Although I don't have MySQL to try, the queries are COMPLETELY legit and hope it works for you.... man, I love brain teasers like this...
SELECT
ad1.*
from
( SELECT ad.user_id,
count(*) as UserAdCount,
RAND() as ANYRand
from
website_categories wc
inner join advert_categories ac
ON wc.category_id = ac.category_id
inner join adverts ad
ON ac.advert_id = ad.advert_id
AND ad.advert_type = 'text'
where
wc.website_id = 8
GROUP BY
1
order by
3
limit
4 ) CoreQuery,
adverts ad1
WHERE
ad1.advert_type = 'text'
AND CoreQuery.User_ID = ad1.User_ID
AND ad1.advert_id in
( select
ad2.advert_id
FROM
adverts ad2,
advert_categories ac2,
website_categories wc2
WHERE
ad2.user_id = CoreQuery.user_id
AND ad2.advert_id = ac2.advert_id
AND ac2.category_id = wc2.category_id
AND wc2.website_id = 8
ORDER BY
RAND()
LIMIT
1 )
I like to suggest that you do the random with php. This is way faster than doing it in mySQL.
"However, when the table is large (over about 10,000 rows) this method of selecting a random row becomes increasingly slow with the size of the table and can create a great load on the server. I tested this on a table I was working that contained 2,394,968 rows. It took 717 seconds (12 minutes!) to return a random row."

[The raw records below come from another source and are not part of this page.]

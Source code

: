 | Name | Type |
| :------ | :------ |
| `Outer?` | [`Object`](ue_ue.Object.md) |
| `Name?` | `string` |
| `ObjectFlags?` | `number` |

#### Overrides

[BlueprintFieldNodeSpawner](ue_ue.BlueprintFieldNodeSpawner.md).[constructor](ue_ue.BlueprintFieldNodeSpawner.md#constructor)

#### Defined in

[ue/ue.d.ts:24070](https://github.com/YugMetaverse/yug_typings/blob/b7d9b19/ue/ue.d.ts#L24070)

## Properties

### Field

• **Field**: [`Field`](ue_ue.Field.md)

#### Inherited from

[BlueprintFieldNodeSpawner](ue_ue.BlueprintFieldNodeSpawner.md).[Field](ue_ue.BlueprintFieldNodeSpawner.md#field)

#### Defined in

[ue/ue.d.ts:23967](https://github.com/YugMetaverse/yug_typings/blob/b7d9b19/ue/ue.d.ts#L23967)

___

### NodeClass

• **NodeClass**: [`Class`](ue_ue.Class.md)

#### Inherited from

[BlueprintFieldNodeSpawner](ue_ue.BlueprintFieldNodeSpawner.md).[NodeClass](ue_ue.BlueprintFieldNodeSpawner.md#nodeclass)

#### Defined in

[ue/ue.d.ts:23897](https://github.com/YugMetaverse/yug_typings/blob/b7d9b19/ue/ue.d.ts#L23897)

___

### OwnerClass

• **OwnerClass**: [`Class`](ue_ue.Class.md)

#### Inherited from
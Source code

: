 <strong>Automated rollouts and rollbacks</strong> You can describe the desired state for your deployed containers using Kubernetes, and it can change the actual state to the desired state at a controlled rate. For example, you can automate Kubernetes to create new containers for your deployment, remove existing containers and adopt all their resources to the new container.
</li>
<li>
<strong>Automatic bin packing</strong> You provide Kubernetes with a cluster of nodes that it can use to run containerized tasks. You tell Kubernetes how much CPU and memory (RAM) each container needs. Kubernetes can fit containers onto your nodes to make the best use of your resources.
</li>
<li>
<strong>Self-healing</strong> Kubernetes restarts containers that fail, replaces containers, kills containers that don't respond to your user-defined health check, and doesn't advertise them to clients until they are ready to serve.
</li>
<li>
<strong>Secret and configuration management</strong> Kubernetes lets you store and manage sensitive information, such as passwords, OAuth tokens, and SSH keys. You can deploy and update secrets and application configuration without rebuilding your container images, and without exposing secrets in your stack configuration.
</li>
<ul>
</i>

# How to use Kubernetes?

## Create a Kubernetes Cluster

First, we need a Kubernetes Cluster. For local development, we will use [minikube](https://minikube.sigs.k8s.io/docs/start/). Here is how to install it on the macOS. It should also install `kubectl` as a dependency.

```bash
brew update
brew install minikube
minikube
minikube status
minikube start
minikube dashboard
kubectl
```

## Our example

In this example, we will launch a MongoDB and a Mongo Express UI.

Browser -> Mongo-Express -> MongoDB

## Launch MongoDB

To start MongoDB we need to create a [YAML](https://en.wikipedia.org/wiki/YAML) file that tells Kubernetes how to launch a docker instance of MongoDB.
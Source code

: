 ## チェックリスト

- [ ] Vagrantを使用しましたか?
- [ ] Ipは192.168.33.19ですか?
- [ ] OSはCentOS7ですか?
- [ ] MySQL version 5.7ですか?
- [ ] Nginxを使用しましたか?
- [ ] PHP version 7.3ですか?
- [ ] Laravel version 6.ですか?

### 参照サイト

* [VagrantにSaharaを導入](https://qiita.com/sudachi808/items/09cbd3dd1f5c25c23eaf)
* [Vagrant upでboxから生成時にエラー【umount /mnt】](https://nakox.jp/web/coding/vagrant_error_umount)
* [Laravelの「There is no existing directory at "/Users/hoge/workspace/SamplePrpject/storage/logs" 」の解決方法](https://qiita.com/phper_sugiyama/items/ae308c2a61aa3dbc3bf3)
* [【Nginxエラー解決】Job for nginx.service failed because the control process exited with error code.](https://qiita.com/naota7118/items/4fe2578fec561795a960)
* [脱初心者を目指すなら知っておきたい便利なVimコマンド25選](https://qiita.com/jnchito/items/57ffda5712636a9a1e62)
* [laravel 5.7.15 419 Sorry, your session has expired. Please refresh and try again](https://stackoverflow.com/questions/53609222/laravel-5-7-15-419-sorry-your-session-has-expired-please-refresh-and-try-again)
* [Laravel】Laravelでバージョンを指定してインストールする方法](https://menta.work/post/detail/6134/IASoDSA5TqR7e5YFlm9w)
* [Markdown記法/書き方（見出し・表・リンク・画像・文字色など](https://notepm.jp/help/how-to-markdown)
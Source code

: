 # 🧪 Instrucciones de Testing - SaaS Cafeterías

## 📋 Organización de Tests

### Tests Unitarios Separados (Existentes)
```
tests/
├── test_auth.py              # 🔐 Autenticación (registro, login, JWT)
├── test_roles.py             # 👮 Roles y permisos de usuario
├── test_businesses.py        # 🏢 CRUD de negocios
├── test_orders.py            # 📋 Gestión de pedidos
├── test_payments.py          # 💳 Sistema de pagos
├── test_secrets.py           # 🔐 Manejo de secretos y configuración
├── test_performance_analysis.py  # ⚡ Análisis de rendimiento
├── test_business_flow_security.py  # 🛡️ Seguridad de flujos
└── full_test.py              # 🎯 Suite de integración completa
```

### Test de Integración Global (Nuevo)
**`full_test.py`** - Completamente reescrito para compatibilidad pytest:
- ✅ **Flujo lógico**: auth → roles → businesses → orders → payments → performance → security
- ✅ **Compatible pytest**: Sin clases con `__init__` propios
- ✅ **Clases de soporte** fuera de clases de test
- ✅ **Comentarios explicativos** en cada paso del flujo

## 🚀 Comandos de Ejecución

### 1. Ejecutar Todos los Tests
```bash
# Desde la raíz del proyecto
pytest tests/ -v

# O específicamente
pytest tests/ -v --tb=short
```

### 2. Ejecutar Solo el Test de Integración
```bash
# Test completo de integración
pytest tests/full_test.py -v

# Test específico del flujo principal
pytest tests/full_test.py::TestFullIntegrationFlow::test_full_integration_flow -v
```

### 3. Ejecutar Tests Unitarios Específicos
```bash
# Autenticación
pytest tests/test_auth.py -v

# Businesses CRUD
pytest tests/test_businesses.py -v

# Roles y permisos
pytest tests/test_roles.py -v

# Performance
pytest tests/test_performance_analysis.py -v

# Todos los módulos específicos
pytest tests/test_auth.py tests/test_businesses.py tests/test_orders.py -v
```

http://www.greggdev.com/web/articles.php?id=6
set #userid = -1;
select
a.id,
a.title,
case when #userid = a.userid then
0
else
1
end as isfirst,
(#userid := a.userid)
from
adverts a
inner join advertcategories ac on ac.advertid = a.advertid
inner join categories c on c.categoryid = ac.categoryid
where
c.website = 8
order by
a.userid,
rand()
having
isfirst = 1
limit 4
Add COUNT(a.user_id) as owned in the main select directive and add HAVING owned < 2 after Group By
http://dev.mysql.com/doc/refman/5.5/en/select.html
I think this is the way to do it, if the one user has more than one advert then we will not select it.